Financial infrastructure providers “must now readjust their business aims and aspirations,” Zeeb said. “In a post-crisis world, the compliance burden will continue to cost everyone significant resources both in time and money. Those of us in the market infrastructure space are facing a particularly heavy torrent of regulation. From Emir [European Market Infrastructure Regulation] to CSDR [Regulation on settlement and Central Securities Depositories], Dodd-Frank to Basel III, the list goes on.”
Individually, the regulations are manageable, Zeeb said. But taken together, they’re a huge challenge — in part because regulators don’t always have a clear understanding of how they requirements they implement will conflict or interact with other regulations.
(In some cases, regulators can also be hamstrung by legislation that was written with a particular country or region in mind, but that will end up applying to cross-border transactions that are covered by potentially conflicting rules on each end.)
But if stricter regulation is unavoidable, especially on infrastructure providers that serve as the backbone of the financial system, a higher-level approach could help compliance departments, which have to both meet current regulations and preempt rules that haven’t yet been rolled out.

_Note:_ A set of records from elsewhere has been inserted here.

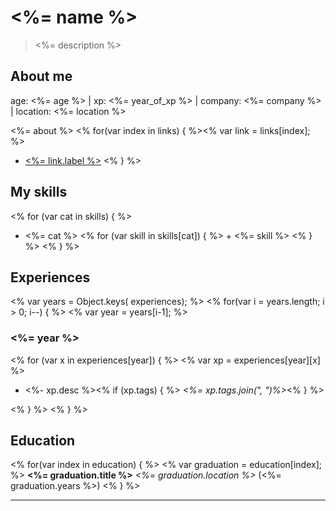 # <%= name %>

> <%= description %>

## About me

age: <%= age %> | xp: <%= year_of_xp %> | company: <%= company %> | location: <%= location %>

<%= about %>
<% for(var index in links) { %><% var link = links[index]; %>
- [<%= link.label %>](<%= link.url %>)
<% } %>

## My skills

<% for (var cat in skills) { %>
- <%= cat %>
<% for (var skill in skills[cat]) { %>  + <%= skill %>
<% } %>
<% } %>

## Experiences

<% var years = Object.keys( experiences); %>
<% for(var i = years.length; i > 0; i--) { %>
<% var year = years[i-1]; %>
### <%= year %>
<% for (var x in experiences[year]) { %>
<% var xp = experiences[year][x] %>
- <%- xp.desc %><% if (xp.tags) { %>  *<%= xp.tags.join(", ")%>*<% } %>

<% } %>
<% } %>

## Education

<% for(var index in education) { %>
<% var graduation = education[index]; %>
**<%= graduation.title %>**
*<%= graduation.location %>* (<%= graduation.years %>)
<% } %>

------------------------------------------------------------------------------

“I would like to see a more principles-based approach to regulation rather than a prescriptive approach, accompanied by much clearer guidelines for [infrastructure providers] as to how regulations should be implemented,” Zeeb says.
With regulations that include vaguely defined terms such as “liquid” and “easy-to-understand,” regulators could play a significant role in enabling compliance by providing clear guidance to infrastructure providers rather than letting them fly blind.
Another problem: Once regulators realize the unintended consequences of their implementations, many take the approach of issuing new versions — “sequels” or “fixes” — that may bulldoze the careful efforts of providers to meet the original regulations.
“We’re now in the habit of seeing ‘Mifid,’ ‘UCITS’ or ‘Basel’ with ever-lengthening Roman numerals attached to them,” says Zeeb. Infrastructure providers “can then be penalised in retrospect for not envisioning future regulations adequately enough.”
Providers “have a critical role to play in the stability of the financial systems,” he adds, “but we shouldn’t be the final safety net that covers the mistakes of other players in the value chain.”